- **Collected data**
■ ■ ■ ■ ■ ■ ■
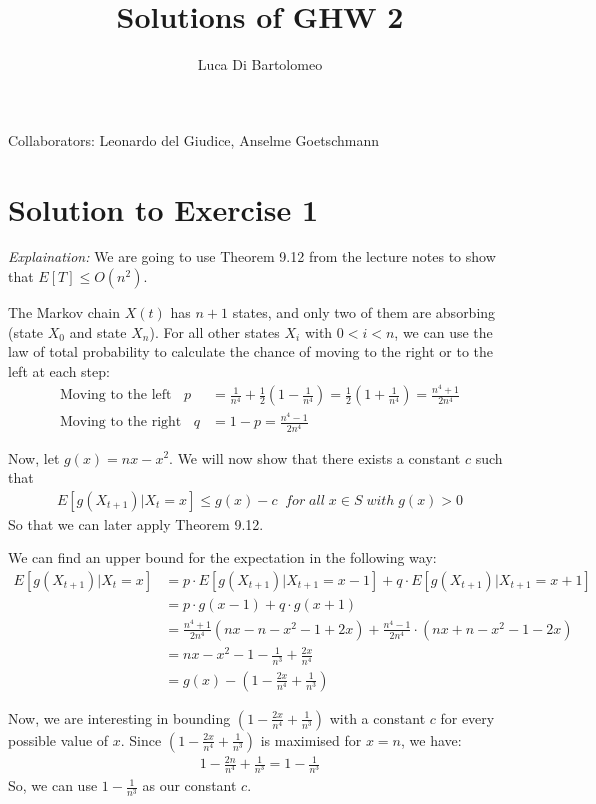 \documentclass[a4paper,german]{article}
\title{Solutions of GHW 2}
\author{Luca Di Bartolomeo}
\date{}
\begin{document}
\maketitle

{
	\centering
	Collaborators: Leonardo del Giudice, Anselme Goetschmann

}

\section*{Solution to Exercise 1}

\emph{Explaination:} We are going to use Theorem 9.12 from the lecture notes to show that $E[T] \leq O(n^2)$.


The Markov chain $X(t)$ has $n+1$ states, and only two of them are absorbing (state $X_0$ and state $X_n$).
For all other states $X_i$ with $0 < i < n$, we can use the law of total probability to calculate 
the chance of moving to the right or to the left at each step:
\begin{align*}
	\text{Moving to the left } \;\; p &= \frac{1}{n^4} + \frac{1}{2} \left(1 - \frac{1}{n^4} \right)  =
	\frac{1}{2} \left( 1 + \frac{1}{n^4} \right) = \frac{n^4 + 1}{2n^4}\\
	\text{Moving to the right } \;\; q &= 1 - p = \frac{n^4 - 1}{2n^4}
\end{align*}

Now, let $g(x) = nx - x^2$. We will now show that there exists a constant $c$ such that 
\begin{align*}
 E[g(X_{t+1}) | X_t = x] \leq g(x) - c \;\; for \; all \;x \in S \;with \;g(x) > 0
\end{align*}
So that we can later apply Theorem 9.12.

We can find an upper bound for the expectation in the following way:
\begin{align*}
	E[g(X_{t+1}) | X_t = x]  &= p \cdot E[g(X_{t+1}) | X_{t+1} = x - 1] + q \cdot E[g(X_{t+1}) | X_{t+1} = x+1] 
	\\	&= p \cdot g(x-1) + q \cdot g(x+1) 
	\\  &= \frac{n^4 + 1}{2n^4} (nx - n - x^2 - 1 + 2x) + \frac{n^4 - 1}{2n^4} \cdot (nx + n - x^2 - 1 - 2x)
	\\  &= nx - x^2 - 1 - \frac{1}{n^3} + \frac{2x}{n^4}
	\\  &= g(x)  - (1 - \frac{2x}{n^4} + \frac{1}{n^3})
\end{align*}

Now, we are interesting in bounding $(1 - \frac{2x}{n^4} + \frac{1}{n^3})$ with a constant $c$ for every possible value of $x$. Since $(1 - \frac{2x}{n^4} + \frac{1}{n^3})$ is maximised for $x = n$, we have:
\begin{align*}
	1 - \frac{2n}{n^4} + \frac{1}{n^3} = 1 - \frac{1}{n^3} 
\end{align*}
So, we can use $1 - \frac{1}{n^3}$ as our constant $c$.
\end{document}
■ ■ ■ ■ ■ ■ ■
- **The task**
Locate the word "right" in the data above. Copy every line carrying it.

- **Exercise response**
the chance of moving to the right or to the left at each step:
	\text{Moving to the left } \;\; p &= \frac{1}{n^4} + \frac{1}{2} \left(1 - \frac{1}{n^4} \right)  =
	\frac{1}{2} \left( 1 + \frac{1}{n^4} \right) = \frac{n^4 + 1}{2n^4}\\
	\text{Moving to the right } \;\; q &= 1 - p = \frac{n^4 - 1}{2n^4}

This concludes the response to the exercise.